Taylor, Olivia And Billie: Young Female Musicians Have Been Busy Rewriting Vinyl History

By Hugh McIntyre, Contributor
NEWARK, NEW JERSEY - AUGUST 26: Taylor Swift attends the 2019 MTV Video Music Awards at Prudential Center on August 26, 2019 in Newark, New Jersey. (Photo by Dia Dipasupil/Getty Images for MTV) Getty Images for MTV

Last week, Olivia Rodrigo returned to the top spot on the Billboard 200 albums chart with her debut full-length Sour, which bounced back to No. 1 thanks to an especially notable sales frame. The title, which has already earned several turns atop the tally, was a bestseller once again thanks to the fact it was finally released on vinyl after months of the musician promoting the format.

As it reached the Billboard 200's summit once again, Sour made history by racking up the second-most impressive vinyl sales week in U.S. history. That fact may come as something of a surprise to those who aren't closely following the rebirth of the LP, as Rodrigo's fans are largely Gen Z. Until recently, it was assumed that only older audiences purchased vinyl records, but 2021 has shown that nothing is further from the truth.

In just the past few months, the records for the largest vinyl sales weeks in U.S. history have been rewritten over and over, with young superstars proving they can convince their legions of followers to pay a premium to own their latest compositions on wax.

Back in June, Taylor Swift earned the largest sales frame ever for a vinyl album when her full-length Evermore registered a whopping 102,000 copies sold in just seven days, making it the first title to hit a six-digit sum in such a short span of time. Even more impressively, Evermore had already been out for six months and had already ruled the Billboard 200, but months of preorders and a dedicated fan base helped it make history nonetheless.

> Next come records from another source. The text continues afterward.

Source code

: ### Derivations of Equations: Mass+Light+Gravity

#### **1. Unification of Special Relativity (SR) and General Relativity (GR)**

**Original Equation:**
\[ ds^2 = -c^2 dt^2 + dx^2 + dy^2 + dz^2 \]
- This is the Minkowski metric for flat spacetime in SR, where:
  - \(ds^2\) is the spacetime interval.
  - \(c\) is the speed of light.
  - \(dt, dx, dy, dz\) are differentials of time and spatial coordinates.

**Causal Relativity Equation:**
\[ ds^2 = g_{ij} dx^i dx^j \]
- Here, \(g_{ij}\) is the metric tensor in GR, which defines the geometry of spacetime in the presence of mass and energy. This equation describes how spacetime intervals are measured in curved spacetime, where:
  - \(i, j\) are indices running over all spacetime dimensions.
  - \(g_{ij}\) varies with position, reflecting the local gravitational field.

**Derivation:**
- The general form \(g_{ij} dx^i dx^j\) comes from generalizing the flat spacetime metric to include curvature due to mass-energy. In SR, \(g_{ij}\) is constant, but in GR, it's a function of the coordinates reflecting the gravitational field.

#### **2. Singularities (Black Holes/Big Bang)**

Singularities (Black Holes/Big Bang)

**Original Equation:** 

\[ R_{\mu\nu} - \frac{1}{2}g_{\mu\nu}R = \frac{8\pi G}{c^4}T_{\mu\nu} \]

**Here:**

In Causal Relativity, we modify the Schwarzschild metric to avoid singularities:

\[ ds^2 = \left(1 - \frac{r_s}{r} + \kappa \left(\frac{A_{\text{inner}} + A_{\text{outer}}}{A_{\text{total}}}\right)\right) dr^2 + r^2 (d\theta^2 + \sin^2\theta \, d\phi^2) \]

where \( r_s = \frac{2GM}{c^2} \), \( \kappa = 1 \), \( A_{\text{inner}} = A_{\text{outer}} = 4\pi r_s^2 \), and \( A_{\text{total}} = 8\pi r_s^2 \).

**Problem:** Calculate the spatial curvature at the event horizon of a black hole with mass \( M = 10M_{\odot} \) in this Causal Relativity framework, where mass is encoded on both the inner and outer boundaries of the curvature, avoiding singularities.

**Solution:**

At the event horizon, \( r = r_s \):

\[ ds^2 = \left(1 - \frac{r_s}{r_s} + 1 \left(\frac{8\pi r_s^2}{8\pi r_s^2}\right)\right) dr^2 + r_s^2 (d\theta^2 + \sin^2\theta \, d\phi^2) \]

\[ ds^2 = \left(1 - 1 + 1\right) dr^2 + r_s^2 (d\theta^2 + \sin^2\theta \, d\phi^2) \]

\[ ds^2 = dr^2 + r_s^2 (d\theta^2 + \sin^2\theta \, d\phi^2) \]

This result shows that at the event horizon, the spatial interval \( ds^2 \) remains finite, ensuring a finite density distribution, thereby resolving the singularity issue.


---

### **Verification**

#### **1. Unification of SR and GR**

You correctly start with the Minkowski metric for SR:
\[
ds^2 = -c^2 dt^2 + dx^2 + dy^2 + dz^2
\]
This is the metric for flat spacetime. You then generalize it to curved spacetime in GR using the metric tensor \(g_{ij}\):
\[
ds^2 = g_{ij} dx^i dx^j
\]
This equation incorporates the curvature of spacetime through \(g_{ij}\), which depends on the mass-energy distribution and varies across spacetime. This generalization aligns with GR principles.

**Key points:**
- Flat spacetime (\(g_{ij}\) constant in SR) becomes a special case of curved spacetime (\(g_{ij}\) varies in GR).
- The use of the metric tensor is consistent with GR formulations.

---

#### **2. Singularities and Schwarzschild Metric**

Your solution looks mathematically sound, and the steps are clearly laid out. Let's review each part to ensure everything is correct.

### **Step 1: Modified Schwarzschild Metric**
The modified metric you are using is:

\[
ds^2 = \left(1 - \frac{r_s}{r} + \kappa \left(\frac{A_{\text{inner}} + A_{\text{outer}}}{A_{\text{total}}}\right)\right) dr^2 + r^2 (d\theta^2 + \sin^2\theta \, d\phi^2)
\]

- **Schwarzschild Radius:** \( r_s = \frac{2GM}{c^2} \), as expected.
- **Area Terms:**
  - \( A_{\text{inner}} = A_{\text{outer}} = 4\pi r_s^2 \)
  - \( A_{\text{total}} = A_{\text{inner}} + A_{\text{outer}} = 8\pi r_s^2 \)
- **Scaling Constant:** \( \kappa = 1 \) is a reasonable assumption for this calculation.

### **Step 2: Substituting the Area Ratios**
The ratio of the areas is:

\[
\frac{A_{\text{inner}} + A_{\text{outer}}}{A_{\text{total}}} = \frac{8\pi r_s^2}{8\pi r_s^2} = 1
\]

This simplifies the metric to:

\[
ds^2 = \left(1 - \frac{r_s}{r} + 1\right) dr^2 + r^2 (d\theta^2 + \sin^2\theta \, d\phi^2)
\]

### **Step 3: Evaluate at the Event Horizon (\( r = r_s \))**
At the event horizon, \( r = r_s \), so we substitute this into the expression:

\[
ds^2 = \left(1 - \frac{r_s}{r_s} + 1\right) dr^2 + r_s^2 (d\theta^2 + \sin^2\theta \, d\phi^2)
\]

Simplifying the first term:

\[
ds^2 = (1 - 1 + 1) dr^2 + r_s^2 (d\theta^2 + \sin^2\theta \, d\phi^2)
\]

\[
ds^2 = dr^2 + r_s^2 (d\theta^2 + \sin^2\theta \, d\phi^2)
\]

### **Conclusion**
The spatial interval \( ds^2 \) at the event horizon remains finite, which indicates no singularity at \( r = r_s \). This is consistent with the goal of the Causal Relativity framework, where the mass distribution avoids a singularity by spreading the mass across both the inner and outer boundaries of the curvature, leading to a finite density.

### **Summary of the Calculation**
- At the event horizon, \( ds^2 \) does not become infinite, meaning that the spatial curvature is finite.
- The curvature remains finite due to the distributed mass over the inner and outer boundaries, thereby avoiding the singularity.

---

Just a month ago, Billie Eilish's sophomore album Happier Than Ever debuted at No. 1 on the Billboard 200, thanks in part to the 73,000 vinyl copies that were sold in its debut frame. That stood as the second-largest sales frame in the format's history (at least since MRC Data, formerly Nielsen, began tracking purchases electronically in the '90s) until just last week, when Rodrigo's Sour bested it by 3,000 LPs.

Before 2021 rolled around, the record for the largest vinyl sales week in U.S. history was owned by Jack White's Lazaretto, which moved the benchmark up to 40,000 back in 2014. Before that, Pearl Jam's Vitalogy, released in 1994, held that title, with 34,000 LPs sold in one tracking frame.

The market for vinyl albums used to be almost exclusively older men who preferred rock, as is evidenced by the titles that were, for a time, the most successful on the format. Now, things have changed, as women are redefining what rock and pop sound like, and their followers are snapping up everything they release on what was, for a long time, thought to be a dead format.